Mr McMenamin admitted he had played a role in multiple failures by the building society to adhere to its policies in relation to commercial lending and credit risk.
This included not properly documenting commercial loan applications, not following the correct approval processes, not following processes in relation to loan to value ratios and not monitoring commercial lending.
The Central Bank said that the breaches merited a penalty of €250,000, however legislation prohibits it from imposing a fine that could make a person bankrupt. Giving regard to Mr McMenamin's current financial position, the regulator said it reduced the fine to €23,000.
The Central Bank said Mr McMenamin's failings "demonstrated a serious lack of due skill, care and diligence in carrying out his role and responsibilities as Senior Manager of Commercial Lending ROI.
"Mr McMenamin accepts that he participated in a pattern of systemic policy breaches by INBS leading to poor risk management, ineffective governance and an overall culture of high risk lending.

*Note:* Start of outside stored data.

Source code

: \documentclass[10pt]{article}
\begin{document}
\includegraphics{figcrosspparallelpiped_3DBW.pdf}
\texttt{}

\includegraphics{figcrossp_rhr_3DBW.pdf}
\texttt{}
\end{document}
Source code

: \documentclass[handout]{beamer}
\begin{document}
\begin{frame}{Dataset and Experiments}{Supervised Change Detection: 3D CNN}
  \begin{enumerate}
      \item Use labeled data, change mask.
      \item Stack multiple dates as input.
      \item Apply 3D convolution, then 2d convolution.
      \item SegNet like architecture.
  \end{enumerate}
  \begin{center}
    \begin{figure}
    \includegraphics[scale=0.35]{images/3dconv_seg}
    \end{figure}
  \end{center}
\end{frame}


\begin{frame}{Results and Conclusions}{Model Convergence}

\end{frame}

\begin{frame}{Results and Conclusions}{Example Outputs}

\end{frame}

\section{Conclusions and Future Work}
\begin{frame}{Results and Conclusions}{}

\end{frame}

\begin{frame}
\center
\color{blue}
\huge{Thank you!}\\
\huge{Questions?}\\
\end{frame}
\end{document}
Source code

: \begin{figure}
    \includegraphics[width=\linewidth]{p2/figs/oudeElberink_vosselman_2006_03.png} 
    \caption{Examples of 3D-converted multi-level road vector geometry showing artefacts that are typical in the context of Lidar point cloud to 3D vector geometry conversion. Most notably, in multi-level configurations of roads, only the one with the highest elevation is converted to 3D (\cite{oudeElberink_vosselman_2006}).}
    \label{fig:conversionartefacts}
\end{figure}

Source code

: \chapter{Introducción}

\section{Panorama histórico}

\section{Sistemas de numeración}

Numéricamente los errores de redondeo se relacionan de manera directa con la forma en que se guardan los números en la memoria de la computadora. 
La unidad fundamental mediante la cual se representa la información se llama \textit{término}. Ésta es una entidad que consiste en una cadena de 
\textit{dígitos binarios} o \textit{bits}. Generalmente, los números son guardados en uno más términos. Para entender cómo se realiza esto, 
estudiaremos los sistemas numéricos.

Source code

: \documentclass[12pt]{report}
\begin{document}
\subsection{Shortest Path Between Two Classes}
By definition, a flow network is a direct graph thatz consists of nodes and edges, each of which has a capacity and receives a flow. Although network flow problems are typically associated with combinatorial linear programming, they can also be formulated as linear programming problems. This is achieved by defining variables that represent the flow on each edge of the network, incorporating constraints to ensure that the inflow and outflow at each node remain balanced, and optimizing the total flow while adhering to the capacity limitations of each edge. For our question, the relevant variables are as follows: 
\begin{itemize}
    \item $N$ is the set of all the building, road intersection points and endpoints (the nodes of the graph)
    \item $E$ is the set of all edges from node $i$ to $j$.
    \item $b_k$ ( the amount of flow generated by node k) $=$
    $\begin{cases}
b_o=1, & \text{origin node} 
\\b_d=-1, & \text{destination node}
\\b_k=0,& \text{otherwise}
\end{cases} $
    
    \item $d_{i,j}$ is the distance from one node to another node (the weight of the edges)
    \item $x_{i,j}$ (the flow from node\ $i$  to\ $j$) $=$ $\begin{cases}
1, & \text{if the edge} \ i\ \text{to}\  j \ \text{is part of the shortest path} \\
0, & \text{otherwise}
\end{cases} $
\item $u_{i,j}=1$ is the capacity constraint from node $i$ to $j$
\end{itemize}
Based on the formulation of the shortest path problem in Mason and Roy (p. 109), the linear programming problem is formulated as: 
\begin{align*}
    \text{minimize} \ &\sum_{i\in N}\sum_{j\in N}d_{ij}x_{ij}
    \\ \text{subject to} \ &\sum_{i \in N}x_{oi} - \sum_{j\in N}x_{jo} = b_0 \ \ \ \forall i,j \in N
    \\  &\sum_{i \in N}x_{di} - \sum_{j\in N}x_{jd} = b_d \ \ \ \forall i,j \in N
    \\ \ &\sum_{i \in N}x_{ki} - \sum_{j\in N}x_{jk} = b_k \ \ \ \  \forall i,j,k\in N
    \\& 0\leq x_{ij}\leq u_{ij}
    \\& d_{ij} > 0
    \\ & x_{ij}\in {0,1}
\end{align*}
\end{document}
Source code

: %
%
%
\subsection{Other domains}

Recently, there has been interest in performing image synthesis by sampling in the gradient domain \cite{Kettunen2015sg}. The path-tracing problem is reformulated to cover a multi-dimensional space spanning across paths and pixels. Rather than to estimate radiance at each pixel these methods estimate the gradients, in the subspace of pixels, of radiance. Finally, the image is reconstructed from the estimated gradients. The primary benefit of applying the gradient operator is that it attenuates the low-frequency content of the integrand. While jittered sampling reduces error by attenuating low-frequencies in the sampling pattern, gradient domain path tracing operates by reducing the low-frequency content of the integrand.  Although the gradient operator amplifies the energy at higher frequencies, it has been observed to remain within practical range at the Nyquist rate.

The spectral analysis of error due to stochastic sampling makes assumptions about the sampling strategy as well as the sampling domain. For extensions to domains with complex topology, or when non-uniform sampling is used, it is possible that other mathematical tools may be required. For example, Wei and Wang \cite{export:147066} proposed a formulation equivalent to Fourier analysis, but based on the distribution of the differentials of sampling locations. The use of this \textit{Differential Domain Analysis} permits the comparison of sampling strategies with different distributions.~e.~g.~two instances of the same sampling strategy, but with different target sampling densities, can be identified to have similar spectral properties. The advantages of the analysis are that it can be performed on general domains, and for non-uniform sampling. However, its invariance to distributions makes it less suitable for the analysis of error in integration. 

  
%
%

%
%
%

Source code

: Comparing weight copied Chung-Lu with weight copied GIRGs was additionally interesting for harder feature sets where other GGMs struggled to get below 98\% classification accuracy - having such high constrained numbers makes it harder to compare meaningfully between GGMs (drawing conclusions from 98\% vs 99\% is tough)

"In this respect, his actions and/or omissions were not deliberate or dishonest. INBS' financial instability lead to its ultimate collapse."
In deciding its penalty the regulator said it took a number of factors into account; including the "reckless nature" of Mr McMenamin's conduct, the "significant degree" to which he failed to fulfil his role and the extended duration of the admitted breaches.
In February, the Central Bank fined INBS' former chairman Michael P Walsh €20,000 for his admitted participation in "certain prescribed contraventions of financial services law".
Mr Walsh was also disqualified from managing a regulated financial service provider for three years and received a reprimand from the Central Bank.
The bank's inquiry into Michael Fingleton, John Stanley Purcell and Gary McCollum is ongoing, and it said that the settlement with Mr McMenamin had no impact on those cases.